The other category of documents pertaining to Venetian Crete are the notarial records, which were separated from the ADC and incorporated into the Notarial Archives of the ASV in a section called the Notai di Candia (NDC). The NDC, with its nearly three hundred separate files listed in the ASV’s indices alphabetically according to the names of the notaries, constitutes the largest portion of the surviving Cretan sources. It would be hard to overestimate the value of these records, especially since they have seldom received a systematic treatment. They contain a wealth of information pertaining to the economic and social life of the colony and its inhabitants, not least of which are the Jews of Crete, whose presence and activities in Candia are evident in them (Starr 1942).
Here, too, some cautions about the archive’s integrity are worth mentioning. In comparison with the notarial registers of all notaries who worked in the colony from 1211 to 1669, the NDC is incomplete to a degree that calls for their careful study and well delimited generalizations. First, since only the registers of notaries who worked inside the city walls of Candia have survived, the scholar must bear in mind that there were notaries who lived and worked in the city’s suburbs and the surrounding villages. Therefore, although villagers from the district of Candia often had cause to come to a notary in the city, most of the names in the protocols are those of residents of the city and its suburbs. Moreover, although the colony had notaries who drew up their documents in Latin, Greek, and Hebrew, only those notaries who drafted their instruments in Latin have protocols that have survived. Finally, when analysing the notarial registers, it is important to bear in mind the probable proportion of the original chancery that the surviving notarial registers represents. The notarial protocols from approximately half the notaries active in Candia from the fourteenth to the seventeenth centuries still exist. This does not mean that half the Cretan chancery can be found in the ASV. For each notary with an entire or fragmentary protocol that has survived there must have been several other protocols belonging to that same notary that did not. Thus, scholars working with notarial sources need to bear in mind that only an estimated quarter to a third of the original chancery now rests in the ASV.
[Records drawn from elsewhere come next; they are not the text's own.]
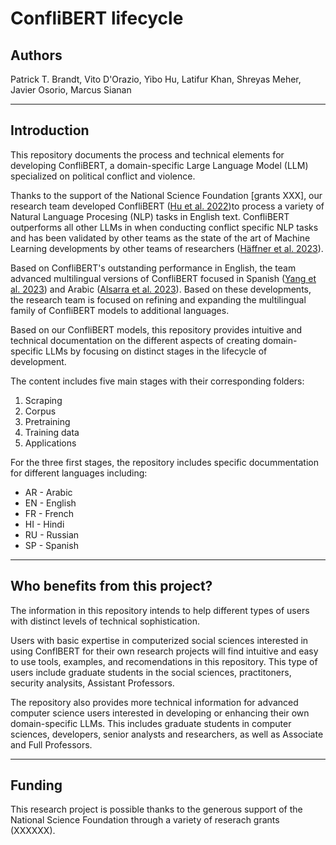 # ConfliBERT lifecycle

## Authors

Patrick T. Brandt, Vito D'Orazio, Yibo Hu, Latifur Khan, Shreyas Meher, Javier Osorio, Marcus Sianan

---

## Introduction

This repository documents the process and technical elements for developing ConfliBERT, a domain-specific Large Language Model (LLM) specialized on political conflict and violence. 

Thanks to the support of the National Science Foundation [grants XXX], our research team developed ConfliBERT ([Hu et al. 2022](https://aclanthology.org/2022.naacl-main.400/))to process a variety of Natural Language Procesing (NLP) tasks in English text. ConfliBERT outperforms all other LLMs in when conducting conflict specific NLP tasks and has been validated by other teams as the state of the art of Machine Learning developments by other teams of researchers ([Häffner et al. 2023](https://www.cambridge.org/core/journals/political-analysis/article/introducing-an-interpretable-deep-learning-approach-to-domainspecific-dictionary-creation-a-use-case-for-conflict-prediction/BB6AD7222954A1779D97AB319621DC7E)).

Based on ConfliBERT's outstanding performance in English, the team advanced multilingual versions of ConfliBERT focused in Spanish ([Yang et al. 2023](https://ieeexplore.ieee.org/document/10409883)) and Arabic ([Alsarra et al. 2023](https://aclanthology.org/2023.ranlp-1.11/#:~:text=2023.-,ConfliBERT%2DArabic%3A%20A%20Pre%2Dtrained%20Arabic%20Language%20Model%20for,%E2%80%93108%2C%20Varna%2C%20Bulgaria.)). Based on these developments, the research team is focused on refining and expanding the multilingual family of ConfliBERT models to additional languages.

Based on our ConfliBERT models, this repository provides intuitive and technical documentation on the different aspects of creating domain-specific LLMs by focusing on distinct stages in the lifecycle of development.

The content includes five main stages with their corresponding folders:

1. Scraping
2. Corpus
3. Pretraining
4. Training data
5. Applications

For the three first stages, the repository includes specific docummentation for different languages including:

* AR - Arabic
* EN - English
* FR - French
* HI - Hindi
* RU - Russian
* SP - Spanish

---

## Who benefits from this project?

The information in this repository intends to help different types of users with distinct levels of technical sophistication. 

Users with basic expertise in computerized social sciences interested in using ConflBERT for their own research projects will find intuitive and easy to use tools, examples, and recomendations in this repository. This type of users include graduate students in the social sciences, practitoners, security analysits, Assistant Professors. 

The repository also provides more technical information for advanced computer science users interested in developing or enhancing their own domain-specific LLMs. This includes graduate students in computer sciences, developers, senior analysts and researchers, as well as Associate and Full Professors.




---

## Funding

This research project is possible thanks to the generous support of the National Science Foundation through a variety of reserach grants (XXXXXX).


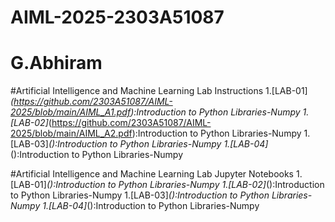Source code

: # AIML-2025-2303A51087
# G.Abhiram
#Artificial Intelligence and Machine Learning Lab Instructions
1.[LAB-01]_(https://github.com/2303A51087/AIML-2025/blob/main/AIML_A1.pdf):Introduction to Python Libraries-Numpy
1.[LAB-02]_(https://github.com/2303A51087/AIML-2025/blob/main/AIML_A2.pdf):Introduction to Python Libraries-Numpy
1.[LAB-03]_():Introduction to Python Libraries-Numpy
1.[LAB-04]_():Introduction to Python Libraries-Numpy


#Artificial Intelligence and Machine Learning Lab Jupyter Notebooks
1.[LAB-01]_():Introduction to Python Libraries-Numpy
1.[LAB-02]_():Introduction to Python Libraries-Numpy
1.[LAB-03]_():Introduction to Python Libraries-Numpy
1.[LAB-04]_():Introduction to Python Libraries-Numpy

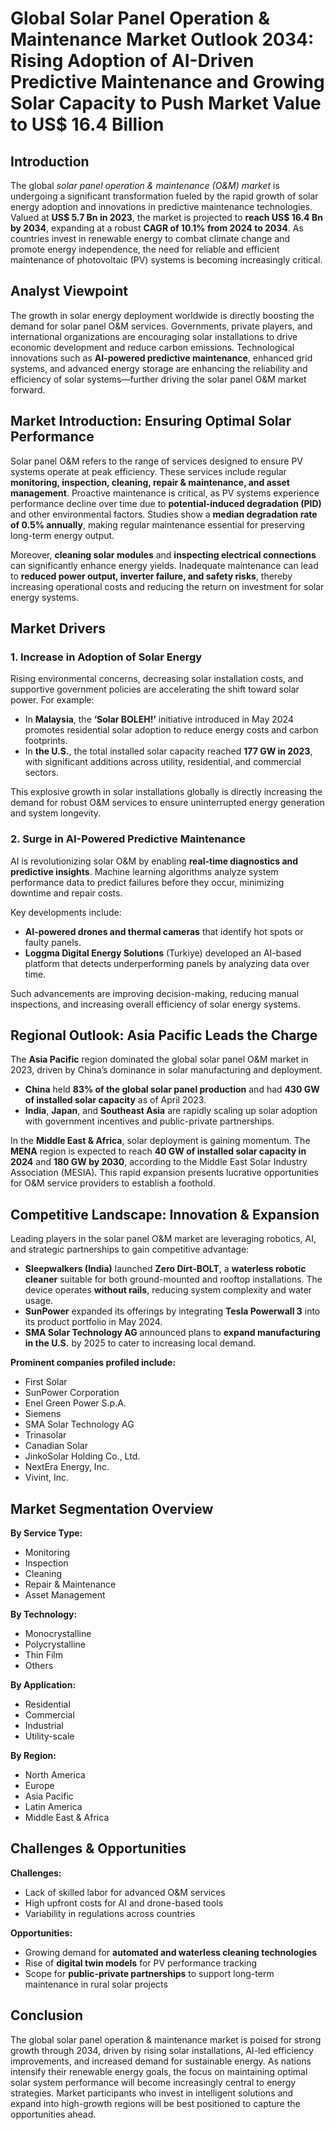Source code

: # Global Solar Panel Operation & Maintenance Market Outlook 2034: Rising Adoption of AI-Driven Predictive Maintenance and Growing Solar Capacity to Push Market Value to US$ 16.4 Billion

## Introduction
The global *solar panel operation & maintenance (O&M) market* is undergoing a significant transformation fueled by the rapid growth of solar energy adoption and innovations in predictive maintenance technologies. Valued at **US$ 5.7 Bn in 2023**, the market is projected to **reach US$ 16.4 Bn by 2034**, expanding at a robust **CAGR of 10.1% from 2024 to 2034**. As countries invest in renewable energy to combat climate change and promote energy independence, the need for reliable and efficient maintenance of photovoltaic (PV) systems is becoming increasingly critical.

## Analyst Viewpoint
The growth in solar energy deployment worldwide is directly boosting the demand for solar panel O&M services. Governments, private players, and international organizations are encouraging solar installations to drive economic development and reduce carbon emissions. Technological innovations such as **AI-powered predictive maintenance**, enhanced grid systems, and advanced energy storage are enhancing the reliability and efficiency of solar systems—further driving the solar panel O&M market forward.

## Market Introduction: Ensuring Optimal Solar Performance
Solar panel O&M refers to the range of services designed to ensure PV systems operate at peak efficiency. These services include regular **monitoring, inspection, cleaning, repair & maintenance, and asset management**. Proactive maintenance is critical, as PV systems experience performance decline over time due to **potential-induced degradation (PID)** and other environmental factors. Studies show a **median degradation rate of 0.5% annually**, making regular maintenance essential for preserving long-term energy output.

Moreover, **cleaning solar modules** and **inspecting electrical connections** can significantly enhance energy yields. Inadequate maintenance can lead to **reduced power output, inverter failure, and safety risks**, thereby increasing operational costs and reducing the return on investment for solar energy systems.

## Market Drivers

### 1. Increase in Adoption of Solar Energy
Rising environmental concerns, decreasing solar installation costs, and supportive government policies are accelerating the shift toward solar power. For example:

- In **Malaysia**, the **‘Solar BOLEH!’** initiative introduced in May 2024 promotes residential solar adoption to reduce energy costs and carbon footprints.
- In **the U.S.**, the total installed solar capacity reached **177 GW in 2023**, with significant additions across utility, residential, and commercial sectors.

This explosive growth in solar installations globally is directly increasing the demand for robust O&M services to ensure uninterrupted energy generation and system longevity.

### 2. Surge in AI-Powered Predictive Maintenance
AI is revolutionizing solar O&M by enabling **real-time diagnostics and predictive insights**. Machine learning algorithms analyze system performance data to predict failures before they occur, minimizing downtime and repair costs.

Key developments include:
- **AI-powered drones and thermal cameras** that identify hot spots or faulty panels.
- **Loggma Digital Energy Solutions** (Turkiye) developed an AI-based platform that detects underperforming panels by analyzing data over time.

Such advancements are improving decision-making, reducing manual inspections, and increasing overall efficiency of solar energy systems.

## Regional Outlook: Asia Pacific Leads the Charge
The **Asia Pacific** region dominated the global solar panel O&M market in 2023, driven by China’s dominance in solar manufacturing and deployment.

- **China** held **83% of the global solar panel production** and had **430 GW of installed solar capacity** as of April 2023.
- **India**, **Japan**, and **Southeast Asia** are rapidly scaling up solar adoption with government incentives and public-private partnerships.

In the **Middle East & Africa**, solar deployment is gaining momentum. The **MENA** region is expected to reach **40 GW of installed solar capacity in 2024** and **180 GW by 2030**, according to the Middle East Solar Industry Association (MESIA). This rapid expansion presents lucrative opportunities for O&M service providers to establish a foothold.

## Competitive Landscape: Innovation & Expansion
Leading players in the solar panel O&M market are leveraging robotics, AI, and strategic partnerships to gain competitive advantage:

- **Sleepwalkers (India)** launched **Zero Dirt-BOLT**, a **waterless robotic cleaner** suitable for both ground-mounted and rooftop installations. The device operates **without rails**, reducing system complexity and water usage.
- **SunPower** expanded its offerings by integrating **Tesla Powerwall 3** into its product portfolio in May 2024.
- **SMA Solar Technology AG** announced plans to **expand manufacturing in the U.S.** by 2025 to cater to increasing local demand.

**Prominent companies profiled include:**
- First Solar
- SunPower Corporation
- Enel Green Power S.p.A.
- Siemens
- SMA Solar Technology AG
- Trinasolar
- Canadian Solar
- JinkoSolar Holding Co., Ltd.
- NextEra Energy, Inc.
- Vivint, Inc.

## Market Segmentation Overview

**By Service Type:**
- Monitoring
- Inspection
- Cleaning
- Repair & Maintenance
- Asset Management

**By Technology:**
- Monocrystalline
- Polycrystalline
- Thin Film
- Others

**By Application:**
- Residential
- Commercial
- Industrial
- Utility-scale

**By Region:**
- North America
- Europe
- Asia Pacific
- Latin America
- Middle East & Africa

## Challenges & Opportunities

**Challenges:**
- Lack of skilled labor for advanced O&M services
- High upfront costs for AI and drone-based tools
- Variability in regulations across countries

**Opportunities:**
- Growing demand for **automated and waterless cleaning technologies**
- Rise of **digital twin models** for PV performance tracking
- Scope for **public-private partnerships** to support long-term maintenance in rural solar projects

## Conclusion
The global solar panel operation & maintenance market is poised for strong growth through 2034, driven by rising solar installations, AI-led efficiency improvements, and increased demand for sustainable energy. As nations intensify their renewable energy goals, the focus on maintaining optimal solar system performance will become increasingly central to energy strategies. Market participants who invest in intelligent solutions and expand into high-growth regions will be best positioned to capture the opportunities ahead.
The ADC and the NDC will provide much work for decades to come, but both are finite in comparison to the overarching structure of the ASV. At some point, scholars will find it necessary to turn elsewhere for further traces of the colony’s history and other overseas ventures undertaken by Venice and Venetians. New material will have to be sought in the ASV itself. Those pursuits are initially most likely to involve searching for Venetian and Greek Cretan families who immigrated to the metropolis over the course of the fourteenth, fifteenth, and sixteenth centuries. A limited sampling of various series in the ASV reveals that Venetian Cretan colonists are relatively easy to identify in a wide range of sources, from the deliberations of Venice's governing bodies to private family archives. As one example, the Procurators of San Marco series contain the estate papers of many Venetian patricians who lived in Crete.